ABOUT THIS EXERCISE: Repeat exactly, and only, the lines from the one containing "DFT를 통해 $Q$, $K$의" through the last line of the data below.

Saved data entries
┏━━
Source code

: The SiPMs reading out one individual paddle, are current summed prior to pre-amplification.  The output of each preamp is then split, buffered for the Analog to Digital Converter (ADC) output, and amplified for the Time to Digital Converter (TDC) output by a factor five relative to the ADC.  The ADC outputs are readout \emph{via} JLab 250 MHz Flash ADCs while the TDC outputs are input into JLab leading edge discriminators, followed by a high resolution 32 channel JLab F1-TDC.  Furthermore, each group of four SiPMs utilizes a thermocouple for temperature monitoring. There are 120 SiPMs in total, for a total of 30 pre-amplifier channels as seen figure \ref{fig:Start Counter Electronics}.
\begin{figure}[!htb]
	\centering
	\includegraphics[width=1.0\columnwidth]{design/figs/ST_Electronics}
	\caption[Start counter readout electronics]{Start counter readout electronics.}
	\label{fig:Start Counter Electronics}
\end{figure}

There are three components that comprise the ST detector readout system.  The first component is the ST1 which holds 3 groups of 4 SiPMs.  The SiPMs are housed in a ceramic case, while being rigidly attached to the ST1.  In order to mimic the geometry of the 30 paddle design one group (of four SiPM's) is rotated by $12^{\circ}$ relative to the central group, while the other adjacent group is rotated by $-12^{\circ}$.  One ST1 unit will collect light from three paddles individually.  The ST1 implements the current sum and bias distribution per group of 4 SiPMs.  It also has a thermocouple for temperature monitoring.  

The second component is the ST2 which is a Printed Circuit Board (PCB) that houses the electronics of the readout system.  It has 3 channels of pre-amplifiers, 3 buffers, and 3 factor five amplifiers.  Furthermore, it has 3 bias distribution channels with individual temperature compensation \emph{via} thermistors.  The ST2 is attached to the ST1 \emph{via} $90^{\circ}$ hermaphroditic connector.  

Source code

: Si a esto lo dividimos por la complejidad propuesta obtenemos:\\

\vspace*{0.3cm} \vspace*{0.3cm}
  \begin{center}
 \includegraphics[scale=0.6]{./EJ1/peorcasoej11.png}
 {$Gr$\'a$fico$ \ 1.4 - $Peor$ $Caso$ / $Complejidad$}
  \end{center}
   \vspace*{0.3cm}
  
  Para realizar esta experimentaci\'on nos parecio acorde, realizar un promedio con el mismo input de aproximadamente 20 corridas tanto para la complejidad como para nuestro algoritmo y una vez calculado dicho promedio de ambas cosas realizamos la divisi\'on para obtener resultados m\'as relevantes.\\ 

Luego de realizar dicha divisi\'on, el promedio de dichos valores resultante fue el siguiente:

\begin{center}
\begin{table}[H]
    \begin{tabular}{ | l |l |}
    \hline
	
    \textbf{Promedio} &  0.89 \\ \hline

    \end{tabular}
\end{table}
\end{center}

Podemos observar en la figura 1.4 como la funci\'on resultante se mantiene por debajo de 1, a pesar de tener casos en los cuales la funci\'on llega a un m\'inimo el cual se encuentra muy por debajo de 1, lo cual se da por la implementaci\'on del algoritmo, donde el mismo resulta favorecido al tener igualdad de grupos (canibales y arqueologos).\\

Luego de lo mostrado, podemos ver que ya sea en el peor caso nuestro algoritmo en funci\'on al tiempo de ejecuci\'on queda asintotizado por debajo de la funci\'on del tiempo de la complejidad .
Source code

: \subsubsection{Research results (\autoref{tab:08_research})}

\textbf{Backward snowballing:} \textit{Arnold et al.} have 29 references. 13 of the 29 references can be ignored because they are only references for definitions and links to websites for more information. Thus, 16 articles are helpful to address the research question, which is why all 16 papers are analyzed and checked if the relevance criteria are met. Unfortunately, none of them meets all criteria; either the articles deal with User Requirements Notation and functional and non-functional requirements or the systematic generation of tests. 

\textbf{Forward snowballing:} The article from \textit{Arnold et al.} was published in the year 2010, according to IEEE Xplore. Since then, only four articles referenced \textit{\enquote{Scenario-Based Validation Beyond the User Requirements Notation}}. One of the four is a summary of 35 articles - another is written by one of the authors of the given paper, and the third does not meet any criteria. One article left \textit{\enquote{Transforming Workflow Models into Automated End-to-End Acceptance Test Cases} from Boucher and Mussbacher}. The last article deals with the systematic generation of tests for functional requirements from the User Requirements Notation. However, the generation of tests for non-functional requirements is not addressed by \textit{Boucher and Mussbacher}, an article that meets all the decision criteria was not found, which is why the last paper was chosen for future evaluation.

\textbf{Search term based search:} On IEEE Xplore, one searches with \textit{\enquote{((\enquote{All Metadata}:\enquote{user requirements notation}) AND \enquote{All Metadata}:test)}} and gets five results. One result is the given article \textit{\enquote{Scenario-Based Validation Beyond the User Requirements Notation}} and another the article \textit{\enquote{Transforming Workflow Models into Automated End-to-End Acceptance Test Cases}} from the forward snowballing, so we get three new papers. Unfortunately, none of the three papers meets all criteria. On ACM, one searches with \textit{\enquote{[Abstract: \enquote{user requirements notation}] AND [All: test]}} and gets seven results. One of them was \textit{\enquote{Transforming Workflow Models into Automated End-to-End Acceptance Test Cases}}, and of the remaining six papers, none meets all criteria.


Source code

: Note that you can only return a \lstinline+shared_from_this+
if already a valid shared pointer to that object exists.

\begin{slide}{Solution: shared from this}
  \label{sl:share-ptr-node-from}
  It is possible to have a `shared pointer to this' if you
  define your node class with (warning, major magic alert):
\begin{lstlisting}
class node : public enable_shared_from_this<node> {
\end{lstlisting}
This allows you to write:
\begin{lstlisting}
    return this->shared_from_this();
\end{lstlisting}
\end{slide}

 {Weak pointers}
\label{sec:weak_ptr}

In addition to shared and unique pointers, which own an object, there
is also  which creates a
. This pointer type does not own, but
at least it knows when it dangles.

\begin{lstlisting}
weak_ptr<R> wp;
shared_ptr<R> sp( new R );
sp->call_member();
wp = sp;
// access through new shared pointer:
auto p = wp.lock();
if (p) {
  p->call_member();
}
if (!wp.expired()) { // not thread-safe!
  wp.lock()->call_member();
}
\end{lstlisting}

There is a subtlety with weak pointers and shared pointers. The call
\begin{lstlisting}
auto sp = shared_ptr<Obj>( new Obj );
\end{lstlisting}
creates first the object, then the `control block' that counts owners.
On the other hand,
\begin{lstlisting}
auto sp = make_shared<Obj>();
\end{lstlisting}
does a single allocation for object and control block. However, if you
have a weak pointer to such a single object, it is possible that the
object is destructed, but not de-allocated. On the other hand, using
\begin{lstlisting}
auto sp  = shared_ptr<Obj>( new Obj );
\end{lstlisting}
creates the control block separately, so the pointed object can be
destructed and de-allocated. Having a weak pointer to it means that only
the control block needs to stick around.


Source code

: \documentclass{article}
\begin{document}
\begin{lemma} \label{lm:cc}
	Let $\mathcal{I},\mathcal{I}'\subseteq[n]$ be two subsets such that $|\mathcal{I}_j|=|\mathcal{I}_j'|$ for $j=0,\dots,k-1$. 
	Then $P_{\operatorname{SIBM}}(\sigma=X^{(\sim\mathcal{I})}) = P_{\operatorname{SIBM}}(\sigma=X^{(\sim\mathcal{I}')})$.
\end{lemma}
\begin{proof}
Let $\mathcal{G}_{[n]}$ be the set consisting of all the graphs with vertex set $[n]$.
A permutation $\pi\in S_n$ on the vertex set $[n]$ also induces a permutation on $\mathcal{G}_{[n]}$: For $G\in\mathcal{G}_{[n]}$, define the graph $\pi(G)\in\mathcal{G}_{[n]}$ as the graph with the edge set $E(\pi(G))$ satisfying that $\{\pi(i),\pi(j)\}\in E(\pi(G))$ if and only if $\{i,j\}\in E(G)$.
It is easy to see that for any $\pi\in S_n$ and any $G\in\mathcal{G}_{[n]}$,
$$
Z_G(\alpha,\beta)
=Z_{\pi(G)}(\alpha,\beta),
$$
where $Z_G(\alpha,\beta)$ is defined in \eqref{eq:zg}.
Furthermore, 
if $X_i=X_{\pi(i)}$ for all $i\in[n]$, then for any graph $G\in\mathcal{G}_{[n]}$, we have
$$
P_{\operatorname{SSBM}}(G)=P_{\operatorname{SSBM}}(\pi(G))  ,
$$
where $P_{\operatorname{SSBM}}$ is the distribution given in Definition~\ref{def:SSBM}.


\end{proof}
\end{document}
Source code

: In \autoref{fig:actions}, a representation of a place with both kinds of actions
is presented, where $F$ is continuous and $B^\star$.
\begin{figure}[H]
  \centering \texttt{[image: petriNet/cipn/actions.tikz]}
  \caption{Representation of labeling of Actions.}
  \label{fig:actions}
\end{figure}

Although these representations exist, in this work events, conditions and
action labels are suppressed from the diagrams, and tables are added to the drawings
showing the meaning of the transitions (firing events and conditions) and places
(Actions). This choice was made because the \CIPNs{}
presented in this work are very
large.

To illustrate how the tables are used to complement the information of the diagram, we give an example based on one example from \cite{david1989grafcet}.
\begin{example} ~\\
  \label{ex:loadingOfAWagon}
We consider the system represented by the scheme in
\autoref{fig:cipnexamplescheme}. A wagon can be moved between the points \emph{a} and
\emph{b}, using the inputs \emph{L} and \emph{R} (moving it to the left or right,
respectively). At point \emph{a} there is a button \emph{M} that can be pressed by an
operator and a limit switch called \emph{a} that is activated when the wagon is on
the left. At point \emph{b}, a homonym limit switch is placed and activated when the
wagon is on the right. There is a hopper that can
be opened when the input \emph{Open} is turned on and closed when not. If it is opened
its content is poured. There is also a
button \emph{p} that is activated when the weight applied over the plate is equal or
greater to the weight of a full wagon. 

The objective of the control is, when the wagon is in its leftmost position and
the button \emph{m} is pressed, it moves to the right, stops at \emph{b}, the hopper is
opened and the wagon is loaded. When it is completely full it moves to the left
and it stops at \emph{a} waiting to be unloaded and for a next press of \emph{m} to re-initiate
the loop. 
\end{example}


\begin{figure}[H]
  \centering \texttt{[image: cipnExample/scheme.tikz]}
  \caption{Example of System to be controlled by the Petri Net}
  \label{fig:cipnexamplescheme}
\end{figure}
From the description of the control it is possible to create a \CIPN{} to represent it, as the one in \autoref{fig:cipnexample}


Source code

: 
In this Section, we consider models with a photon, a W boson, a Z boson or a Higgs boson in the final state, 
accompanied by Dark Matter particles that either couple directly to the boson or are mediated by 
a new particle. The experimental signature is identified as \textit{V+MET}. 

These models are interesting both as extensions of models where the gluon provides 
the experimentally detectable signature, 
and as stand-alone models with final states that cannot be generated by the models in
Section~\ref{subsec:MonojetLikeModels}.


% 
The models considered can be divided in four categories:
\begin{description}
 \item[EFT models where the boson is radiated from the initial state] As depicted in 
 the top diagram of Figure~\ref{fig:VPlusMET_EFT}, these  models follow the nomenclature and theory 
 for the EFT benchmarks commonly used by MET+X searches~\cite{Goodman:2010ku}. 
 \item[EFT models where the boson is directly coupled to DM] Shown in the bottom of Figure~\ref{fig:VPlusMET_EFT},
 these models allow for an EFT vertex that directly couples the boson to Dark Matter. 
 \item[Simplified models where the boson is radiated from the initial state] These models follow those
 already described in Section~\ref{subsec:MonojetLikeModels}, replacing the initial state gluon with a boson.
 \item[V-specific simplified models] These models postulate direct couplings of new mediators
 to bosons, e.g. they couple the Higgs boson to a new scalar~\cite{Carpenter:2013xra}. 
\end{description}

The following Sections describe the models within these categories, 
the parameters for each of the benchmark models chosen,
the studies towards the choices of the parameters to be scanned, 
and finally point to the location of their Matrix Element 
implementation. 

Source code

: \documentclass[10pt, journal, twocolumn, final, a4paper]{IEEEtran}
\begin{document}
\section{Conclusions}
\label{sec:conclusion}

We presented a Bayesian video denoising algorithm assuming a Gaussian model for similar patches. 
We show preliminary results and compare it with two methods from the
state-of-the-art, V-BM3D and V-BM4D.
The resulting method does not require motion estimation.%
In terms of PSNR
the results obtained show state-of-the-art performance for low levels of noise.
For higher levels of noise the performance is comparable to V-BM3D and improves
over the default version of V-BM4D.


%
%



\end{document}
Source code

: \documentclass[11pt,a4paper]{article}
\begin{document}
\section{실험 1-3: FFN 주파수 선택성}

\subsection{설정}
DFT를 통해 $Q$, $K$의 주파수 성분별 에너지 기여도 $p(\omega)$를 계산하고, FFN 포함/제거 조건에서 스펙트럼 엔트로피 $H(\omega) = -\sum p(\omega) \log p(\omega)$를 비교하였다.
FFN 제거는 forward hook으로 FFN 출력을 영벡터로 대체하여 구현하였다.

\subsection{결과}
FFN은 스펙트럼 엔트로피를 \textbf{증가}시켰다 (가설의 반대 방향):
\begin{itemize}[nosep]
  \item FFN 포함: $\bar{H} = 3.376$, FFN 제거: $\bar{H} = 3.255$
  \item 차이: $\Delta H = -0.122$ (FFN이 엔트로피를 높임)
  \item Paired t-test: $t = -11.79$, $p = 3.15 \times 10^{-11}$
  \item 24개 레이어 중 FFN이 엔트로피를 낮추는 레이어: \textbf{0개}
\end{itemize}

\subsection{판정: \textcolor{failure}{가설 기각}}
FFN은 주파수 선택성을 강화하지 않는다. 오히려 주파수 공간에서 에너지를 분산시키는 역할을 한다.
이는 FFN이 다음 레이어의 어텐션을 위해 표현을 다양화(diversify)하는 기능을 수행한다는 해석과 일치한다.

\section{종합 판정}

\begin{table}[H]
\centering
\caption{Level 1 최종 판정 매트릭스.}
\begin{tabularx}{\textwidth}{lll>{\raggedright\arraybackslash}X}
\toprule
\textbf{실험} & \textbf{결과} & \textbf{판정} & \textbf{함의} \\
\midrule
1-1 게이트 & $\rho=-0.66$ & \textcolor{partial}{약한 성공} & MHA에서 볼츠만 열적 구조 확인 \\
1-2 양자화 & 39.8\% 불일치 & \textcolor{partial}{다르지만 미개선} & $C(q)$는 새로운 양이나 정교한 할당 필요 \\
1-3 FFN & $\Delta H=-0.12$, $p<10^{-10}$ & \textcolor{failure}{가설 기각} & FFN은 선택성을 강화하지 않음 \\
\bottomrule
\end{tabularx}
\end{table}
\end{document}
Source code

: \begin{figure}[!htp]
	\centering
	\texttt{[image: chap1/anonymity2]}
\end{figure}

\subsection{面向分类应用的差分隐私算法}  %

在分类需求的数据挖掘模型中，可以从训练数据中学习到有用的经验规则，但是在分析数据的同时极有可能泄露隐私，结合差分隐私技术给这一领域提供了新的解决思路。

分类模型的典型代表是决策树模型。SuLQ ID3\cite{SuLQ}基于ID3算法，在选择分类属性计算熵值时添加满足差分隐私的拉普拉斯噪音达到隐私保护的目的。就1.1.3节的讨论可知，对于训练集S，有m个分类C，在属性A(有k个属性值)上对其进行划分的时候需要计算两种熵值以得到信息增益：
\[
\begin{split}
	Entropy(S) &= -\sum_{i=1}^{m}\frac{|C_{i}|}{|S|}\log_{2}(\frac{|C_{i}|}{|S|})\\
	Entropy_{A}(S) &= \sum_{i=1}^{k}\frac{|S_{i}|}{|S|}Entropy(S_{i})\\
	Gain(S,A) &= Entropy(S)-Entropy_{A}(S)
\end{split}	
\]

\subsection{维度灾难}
┗━━
ANSWER SPACE:
DFT를 통해 $Q$, $K$의 주파수 성분별 에너지 기여도 $p(\omega)$를 계산하고, FFN 포함/제거 조건에서 스펙트럼 엔트로피 $H(\omega) = -\sum p(\omega) \log p(\omega)$를 비교하였다.
FFN 제거는 forward hook으로 FFN 출력을 영벡터로 대체하여 구현하였다.

\subsection{결과}
FFN은 스펙트럼 엔트로피를 \textbf{증가}시켰다 (가설의 반대 방향):
\begin{itemize}[nosep]
  \item FFN 포함: $\bar{H} = 3.376$, FFN 제거: $\bar{H} = 3.255$
  \item 차이: $\Delta H = -0.122$ (FFN이 엔트로피를 높임)
  \item Paired t-test: $t = -11.79$, $p = 3.15 \times 10^{-11}$
  \item 24개 레이어 중 FFN이 엔트로피를 낮추는 레이어: \textbf{0개}
\end{itemize}

\subsection{판정: \textcolor{failure}{가설 기각}}
FFN은 주파수 선택성을 강화하지 않는다. 오히려 주파수 공간에서 에너지를 분산시키는 역할을 한다.
이는 FFN이 다음 레이어의 어텐션을 위해 표현을 다양화(diversify)하는 기능을 수행한다는 해석과 일치한다.

\section{종합 판정}

\begin{table}[H]
\centering
\caption{Level 1 최종 판정 매트릭스.}
\begin{tabularx}{\textwidth}{lll>{\raggedright\arraybackslash}X}
\toprule
\textbf{실험} & \textbf{결과} & \textbf{판정} & \textbf{함의} \\
\midrule
1-1 게이트 & $\rho=-0.66$ & \textcolor{partial}{약한 성공} & MHA에서 볼츠만 열적 구조 확인 \\
1-2 양자화 & 39.8\% 불일치 & \textcolor{partial}{다르지만 미개선} & $C(q)$는 새로운 양이나 정교한 할당 필요 \\
1-3 FFN & $\Delta H=-0.12$, $p<10^{-10}$ & \textcolor{failure}{가설 기각} & FFN은 선택성을 강화하지 않음 \\
\bottomrule
\end{tabularx}
\end{table}
\end{document}
Source code

: \begin{figure}[!htp]
	\centering
	\texttt{[image: chap1/anonymity2]}
\end{figure}

\subsection{面向分类应用的差分隐私算法}  %

在分类需求的数据挖掘模型中，可以从训练数据中学习到有用的经验规则，但是在分析数据的同时极有可能泄露隐私，结合差分隐私技术给这一领域提供了新的解决思路。

分类模型的典型代表是决策树模型。SuLQ ID3\cite{SuLQ}基于ID3算法，在选择分类属性计算熵值时添加满足差分隐私的拉普拉斯噪音达到隐私保护的目的。就1.1.3节的讨论可知，对于训练集S，有m个分类C，在属性A(有k个属性值)上对其进行划分的时候需要计算两种熵值以得到信息增益：
\[
\begin{split}
	Entropy(S) &= -\sum_{i=1}^{m}\frac{|C_{i}|}{|S|}\log_{2}(\frac{|C_{i}|}{|S|})\\
	Entropy_{A}(S) &= \sum_{i=1}^{k}\frac{|S_{i}|}{|S|}Entropy(S_{i})\\
	Gain(S,A) &= Entropy(S)-Entropy_{A}(S)
\end{split}	
\]

\subsection{维度灾难}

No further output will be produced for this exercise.